Why, then, have New Yorkers responded so positively? First and foremost, the Left has mastered the art of hatching political stars and dominating deep-blue districts.
Mamdani built his campaign on the infrastructure of the Democratic Socialists of America. The DSA and its city allies can dispatch activists across New York and, with a network of progressive partner organizations, can mobilize young people, get out the vote, and do the work of door-to-door politics.
Mamdani’s innovation has been to harness the movement’s base—white, college-educated, downwardly mobile young people—in combination with the most radical fringes of the city’s Muslim communities. That includes a visit with an unindicted co-conspirator in the World Trade Center bombing meant to appeal to this group.
What will this yield? I can see the rise of New York socialism playing out like a film script.
In the first act, a plucky, young, charismatic candidate beats Gotham’s political machine and rides his newfound stardom to the mayoralty of America’s largest city. In his administration’s early days, he tries to implement his transportation, policing, housing, and cultural policies, notching some initial victories. He also rewards key demographics with patronage, sending millions in taxpayer cash to identity-based NGOs, which become city contractors that deliver vague “social services.”
Then, in the second act, Mamdani encounters the inertia of the political machine and financial realities.

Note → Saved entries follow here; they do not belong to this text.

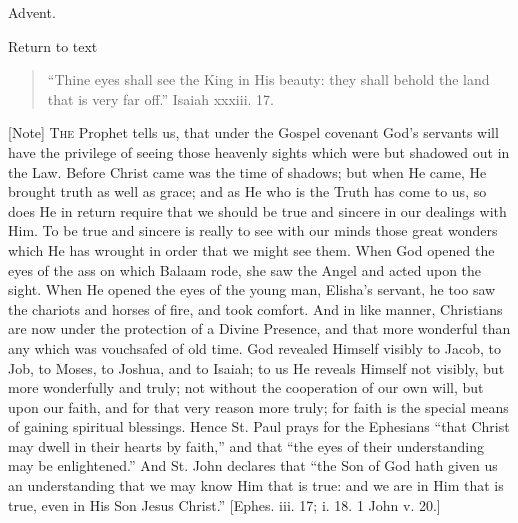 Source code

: 
Advent.

Return to text


\begin{quote}

``Thine eyes shall see the King in His beauty: they shall
behold the land that is very far off.'' Isaiah xxxiii. 17.

\end{quote}

[Note] T\textsc{he} Prophet tells us,
that under the Gospel covenant God's servants will have the privilege
of seeing those heavenly sights which were but shadowed out in the
Law. Before Christ came was the time of shadows; but when He came, He
brought truth as well as grace; and as He who is the Truth has come to
us, so does He in return require that we should be true and sincere in
our dealings with Him. To be true and sincere is really to see with
our minds those great wonders which He has wrought in order that we
might see them. When God opened the eyes of the ass on which Balaam
rode, she saw the Angel and acted upon the sight. When He opened the
eyes of the young man, Elisha's servant, he too saw the chariots and
horses of fire, and took comfort. And in like manner, Christians are
now under the protection of a Divine Presence, and that more wonderful
than any which was vouchsafed of old time. God revealed Himself
visibly to Jacob, to Job, to Moses, to Joshua, and to Isaiah; to us He
reveals Himself not visibly, but more wonderfully and truly; not
without the cooperation of our own will, but upon our faith, and for
that very reason more truly; for faith is the special means of gaining
spiritual blessings. Hence St. Paul prays for the Ephesians ``that
Christ may dwell in their hearts by faith,'' and that ``the
eyes of their understanding may be enlightened.'' And St. John
declares that ``the Son of God hath given us an understanding that
we may know Him that is true: and we are in Him that is true, even in
His Son Jesus Christ.'' [Ephes. iii. 17; i. 18. 1 John v. 20.]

His promises—such as freezing the rent, building government-controlled housing, and making buses free—become harder to achieve. To the extent they are implemented, they generate unintended consequences. He finds that rebranding public housing as “social housing,” for example, doesn’t make the program any less disastrous for the city or its housing stock. His attempts to punish landlords, while thrilling to some young leftists, prompt many small property owners to leave the city.
On transportation and policing, he makes similar discoveries. Mamdani makes buses “free”; as a result, New Yorkers see more vagrants, addicts, and psychotics on the buses. It becomes harder for families to navigate the city safely.
He transfers some funds from the NYPD to social workers, which creates a small wave of good will among left-wing voters. But, in the long term, quality-of-life crimes increase, requiring the intervention of police—not social workers with clipboards.
Which brings us to the third act. If the second act concludes with the young mayor’s reckoning with reality—economic limits, unintended consequences, and escalating public hostilities—he may try to mask his failures by stoking resentment. We saw this dynamic many times in the twentieth century: socialists rise to power, their policies degrade the quality of life, and, as they enter the endgame, they tighten their grip on power and offload resentments onto their ideological, racial, and economic enemies.
How will the movie end? I’d love to watch a film about New York City residents coming to see the world differently. But the twentieth century taught us that left-wing voters have extraordinary defenses against reality.